We walk back into the band room, just a few feet apart, and he feeds the Band Director some stupid story about helping me with my embouchures again, even pulling a spare mouthpiece out of his pocket as proof. I wish he didn't have to. We go back to our seats, him at the front and me in the back, just like always, and I look up. There's a boy, thirteen years old sitting in the seat next to me. If it weren't for the bullet hole above his right eye, I'd swear he's alive. I wish he was.
Later, we'll win championships. Later, we'll get into trouble. Later, there'll be fights and fears, hopes and tears and a million other things. Later, his girlfriend will get mad at us and dump him, then they'll get back together, and eventually they'll get married. Later, I'll get hurt. Later, I'll get thrown off a motorcycle, and this time Dad won't be there to catch me, but I'll make it and no one will be able to understand why.
Except him, because he saw what no one else could.
He'll become a music teacher, the best in country. I'll become a fighter pilot, a war hero.
But right now, we're kids and we're not allowed to be best friends, but we are always, even if no one knows it. Right now, he's a first chair baritone sax player who can play anything you hand him and I'm on my way into the drumline because I can't do an embouchure to save my life.
He's my best friend, the one person in the world who knows everything I've seen and felt and still looks at me like with the same eyes he has since we were little. He doesn't sleep in my room anymore and I can't remember the last time it was just us two. I watch him put his arm around his girlfriend, smile for her, laugh for her. I wish...
Am I jealous? Yes, of course. I wish we were kids again. I wish we didn't have to compete for grades and I wish his girlfriend was still my friend and I wish middle school hadn't split us apart the way it did. I wish he was allowed to joke and laugh with me like we used to. I wish he really could sleep over at my house still, because nothing bad ever happened when he was there.

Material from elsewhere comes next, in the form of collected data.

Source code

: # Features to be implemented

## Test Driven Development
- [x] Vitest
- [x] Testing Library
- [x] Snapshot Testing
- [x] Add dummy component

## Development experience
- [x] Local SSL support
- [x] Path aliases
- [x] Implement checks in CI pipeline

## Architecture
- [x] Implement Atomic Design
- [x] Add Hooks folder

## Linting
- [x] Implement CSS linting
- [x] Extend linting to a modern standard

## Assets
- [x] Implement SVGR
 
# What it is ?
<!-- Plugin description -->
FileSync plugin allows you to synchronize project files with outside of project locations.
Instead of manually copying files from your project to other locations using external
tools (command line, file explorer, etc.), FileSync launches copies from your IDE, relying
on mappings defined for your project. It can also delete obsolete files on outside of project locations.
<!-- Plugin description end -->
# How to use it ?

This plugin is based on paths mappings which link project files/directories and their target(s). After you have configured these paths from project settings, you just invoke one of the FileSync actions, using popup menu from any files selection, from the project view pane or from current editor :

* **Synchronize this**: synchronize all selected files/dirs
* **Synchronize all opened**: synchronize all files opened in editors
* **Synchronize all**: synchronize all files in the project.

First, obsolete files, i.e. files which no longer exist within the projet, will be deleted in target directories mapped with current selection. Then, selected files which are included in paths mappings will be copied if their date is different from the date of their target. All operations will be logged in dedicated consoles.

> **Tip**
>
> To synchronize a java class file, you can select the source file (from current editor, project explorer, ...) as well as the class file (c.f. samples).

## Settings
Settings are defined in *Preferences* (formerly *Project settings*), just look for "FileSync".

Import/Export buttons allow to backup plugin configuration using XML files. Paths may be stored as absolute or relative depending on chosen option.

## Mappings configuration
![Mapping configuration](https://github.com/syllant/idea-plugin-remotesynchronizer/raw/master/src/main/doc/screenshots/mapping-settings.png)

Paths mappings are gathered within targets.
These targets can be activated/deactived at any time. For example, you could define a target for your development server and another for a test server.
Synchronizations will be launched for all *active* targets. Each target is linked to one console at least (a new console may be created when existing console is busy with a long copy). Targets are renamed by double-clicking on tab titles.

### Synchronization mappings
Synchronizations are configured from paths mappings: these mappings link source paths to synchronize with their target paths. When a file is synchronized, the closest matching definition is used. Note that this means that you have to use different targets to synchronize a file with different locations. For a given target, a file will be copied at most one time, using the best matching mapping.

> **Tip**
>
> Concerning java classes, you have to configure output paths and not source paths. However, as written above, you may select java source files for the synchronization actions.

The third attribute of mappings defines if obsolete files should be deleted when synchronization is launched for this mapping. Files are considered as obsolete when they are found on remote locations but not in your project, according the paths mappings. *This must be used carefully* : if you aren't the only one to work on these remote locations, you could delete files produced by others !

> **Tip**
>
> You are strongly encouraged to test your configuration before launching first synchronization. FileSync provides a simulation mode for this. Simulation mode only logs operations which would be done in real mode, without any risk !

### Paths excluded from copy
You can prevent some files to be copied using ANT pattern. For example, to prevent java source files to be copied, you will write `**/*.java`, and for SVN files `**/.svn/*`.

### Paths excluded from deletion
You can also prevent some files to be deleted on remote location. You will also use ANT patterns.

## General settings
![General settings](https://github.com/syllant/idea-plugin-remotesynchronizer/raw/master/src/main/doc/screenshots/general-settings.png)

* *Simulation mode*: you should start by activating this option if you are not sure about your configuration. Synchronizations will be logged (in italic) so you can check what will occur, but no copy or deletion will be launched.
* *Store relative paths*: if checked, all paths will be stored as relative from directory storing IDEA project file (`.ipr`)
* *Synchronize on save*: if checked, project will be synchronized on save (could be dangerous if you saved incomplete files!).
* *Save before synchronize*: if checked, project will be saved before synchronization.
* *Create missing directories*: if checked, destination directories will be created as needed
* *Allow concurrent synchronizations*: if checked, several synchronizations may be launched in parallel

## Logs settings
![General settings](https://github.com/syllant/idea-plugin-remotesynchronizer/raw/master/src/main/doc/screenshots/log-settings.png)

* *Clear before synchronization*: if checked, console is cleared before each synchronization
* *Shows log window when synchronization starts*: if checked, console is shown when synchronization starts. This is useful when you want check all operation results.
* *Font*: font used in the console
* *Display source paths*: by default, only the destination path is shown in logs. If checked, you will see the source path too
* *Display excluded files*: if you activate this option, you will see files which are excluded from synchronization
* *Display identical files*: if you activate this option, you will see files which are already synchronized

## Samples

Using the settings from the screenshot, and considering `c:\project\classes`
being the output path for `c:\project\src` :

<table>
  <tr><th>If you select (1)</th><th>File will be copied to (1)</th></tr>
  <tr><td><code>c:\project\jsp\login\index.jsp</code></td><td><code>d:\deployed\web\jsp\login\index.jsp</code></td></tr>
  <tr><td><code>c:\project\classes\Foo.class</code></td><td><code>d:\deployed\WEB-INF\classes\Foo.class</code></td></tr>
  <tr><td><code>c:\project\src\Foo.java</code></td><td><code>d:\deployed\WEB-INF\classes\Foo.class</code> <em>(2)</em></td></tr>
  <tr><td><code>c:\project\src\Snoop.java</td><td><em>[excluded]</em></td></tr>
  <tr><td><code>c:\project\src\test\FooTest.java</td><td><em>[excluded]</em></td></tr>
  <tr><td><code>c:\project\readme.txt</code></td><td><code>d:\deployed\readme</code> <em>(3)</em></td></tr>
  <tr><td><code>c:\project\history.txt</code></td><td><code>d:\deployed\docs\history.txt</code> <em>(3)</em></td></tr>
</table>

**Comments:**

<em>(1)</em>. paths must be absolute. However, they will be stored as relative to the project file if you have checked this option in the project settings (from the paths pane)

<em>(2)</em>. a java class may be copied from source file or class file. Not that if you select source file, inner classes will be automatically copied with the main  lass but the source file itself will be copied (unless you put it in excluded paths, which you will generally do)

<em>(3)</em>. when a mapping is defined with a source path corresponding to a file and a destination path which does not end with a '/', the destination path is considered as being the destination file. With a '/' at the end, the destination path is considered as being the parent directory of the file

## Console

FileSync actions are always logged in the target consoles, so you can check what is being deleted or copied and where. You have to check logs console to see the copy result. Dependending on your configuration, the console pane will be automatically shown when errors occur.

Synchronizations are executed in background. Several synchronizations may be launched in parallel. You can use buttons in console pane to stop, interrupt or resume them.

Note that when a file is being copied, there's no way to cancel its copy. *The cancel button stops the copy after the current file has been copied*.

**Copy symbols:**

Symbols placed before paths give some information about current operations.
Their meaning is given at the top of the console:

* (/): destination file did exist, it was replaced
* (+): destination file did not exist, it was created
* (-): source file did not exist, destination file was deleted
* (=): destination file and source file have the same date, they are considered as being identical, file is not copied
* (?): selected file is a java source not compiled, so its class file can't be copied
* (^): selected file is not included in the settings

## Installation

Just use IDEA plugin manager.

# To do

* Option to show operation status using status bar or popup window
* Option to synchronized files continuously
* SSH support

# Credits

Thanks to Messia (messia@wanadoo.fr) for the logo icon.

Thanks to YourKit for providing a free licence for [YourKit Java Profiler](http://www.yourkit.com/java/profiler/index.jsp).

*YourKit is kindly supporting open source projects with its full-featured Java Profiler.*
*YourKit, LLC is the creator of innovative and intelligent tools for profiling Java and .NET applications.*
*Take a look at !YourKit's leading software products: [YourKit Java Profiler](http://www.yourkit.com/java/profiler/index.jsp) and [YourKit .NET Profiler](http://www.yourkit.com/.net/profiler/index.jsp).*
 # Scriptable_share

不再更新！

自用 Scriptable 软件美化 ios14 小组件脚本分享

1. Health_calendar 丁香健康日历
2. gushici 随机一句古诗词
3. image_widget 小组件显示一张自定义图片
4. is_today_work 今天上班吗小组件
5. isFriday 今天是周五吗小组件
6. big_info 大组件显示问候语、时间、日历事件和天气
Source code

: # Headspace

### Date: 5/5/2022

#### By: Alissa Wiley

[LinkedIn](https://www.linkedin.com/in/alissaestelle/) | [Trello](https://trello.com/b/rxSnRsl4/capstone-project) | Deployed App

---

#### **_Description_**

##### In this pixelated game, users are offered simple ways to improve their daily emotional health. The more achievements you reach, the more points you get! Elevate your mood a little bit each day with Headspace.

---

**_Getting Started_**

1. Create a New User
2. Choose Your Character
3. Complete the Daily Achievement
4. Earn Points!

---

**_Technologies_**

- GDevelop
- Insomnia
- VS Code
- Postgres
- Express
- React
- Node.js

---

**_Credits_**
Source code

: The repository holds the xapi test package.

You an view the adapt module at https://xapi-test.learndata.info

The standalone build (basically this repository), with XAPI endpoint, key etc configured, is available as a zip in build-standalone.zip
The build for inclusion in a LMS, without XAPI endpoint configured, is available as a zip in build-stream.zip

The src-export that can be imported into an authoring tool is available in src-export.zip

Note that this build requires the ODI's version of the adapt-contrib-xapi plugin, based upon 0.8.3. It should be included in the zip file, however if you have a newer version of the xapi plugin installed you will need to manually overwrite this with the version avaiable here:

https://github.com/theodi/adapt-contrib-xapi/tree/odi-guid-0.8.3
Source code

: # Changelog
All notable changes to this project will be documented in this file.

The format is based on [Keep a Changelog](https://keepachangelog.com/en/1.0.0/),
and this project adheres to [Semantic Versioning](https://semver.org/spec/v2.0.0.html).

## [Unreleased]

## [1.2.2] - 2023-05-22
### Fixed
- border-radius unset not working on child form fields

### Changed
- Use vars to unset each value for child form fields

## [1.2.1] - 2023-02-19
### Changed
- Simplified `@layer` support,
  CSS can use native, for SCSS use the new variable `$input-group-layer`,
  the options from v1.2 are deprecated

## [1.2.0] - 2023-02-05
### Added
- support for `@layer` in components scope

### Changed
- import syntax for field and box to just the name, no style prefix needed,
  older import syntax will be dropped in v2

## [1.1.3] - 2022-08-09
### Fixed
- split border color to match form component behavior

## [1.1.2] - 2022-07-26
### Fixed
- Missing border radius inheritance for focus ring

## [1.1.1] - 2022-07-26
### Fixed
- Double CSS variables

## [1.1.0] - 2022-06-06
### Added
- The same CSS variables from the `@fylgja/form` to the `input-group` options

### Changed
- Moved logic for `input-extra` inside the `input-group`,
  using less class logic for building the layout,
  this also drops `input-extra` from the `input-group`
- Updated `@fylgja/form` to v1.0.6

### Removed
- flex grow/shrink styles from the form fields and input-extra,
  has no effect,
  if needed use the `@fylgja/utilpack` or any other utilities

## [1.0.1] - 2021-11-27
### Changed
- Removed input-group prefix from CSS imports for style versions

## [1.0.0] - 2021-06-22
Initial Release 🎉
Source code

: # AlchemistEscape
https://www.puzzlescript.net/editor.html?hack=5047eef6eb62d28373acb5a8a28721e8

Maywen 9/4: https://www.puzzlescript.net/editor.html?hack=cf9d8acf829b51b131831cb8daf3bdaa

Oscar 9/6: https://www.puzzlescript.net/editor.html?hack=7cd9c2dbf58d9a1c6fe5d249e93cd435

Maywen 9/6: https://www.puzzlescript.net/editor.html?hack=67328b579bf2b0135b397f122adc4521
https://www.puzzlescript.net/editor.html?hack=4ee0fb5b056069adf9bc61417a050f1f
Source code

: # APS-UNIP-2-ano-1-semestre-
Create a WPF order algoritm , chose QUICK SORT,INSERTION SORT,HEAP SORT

I wish Dad hadn't died. I wish the only time I could see him wasn't at night when I'm terrified to go to sleep because I know the shadows in the room really will try to hurt me.
But, more than anything, I wish...
I wish I could run to him and tell him everything.
I wish that I could call him my brother again.
I wish this family, the dozens of people around us, the family that claimed us, that we claimed, that sees you as its star and me as its black sheep, wouldn't be so much like a real family.
Dedicated to my brother, best friend, and the boy I'll forever run to when things go wrong.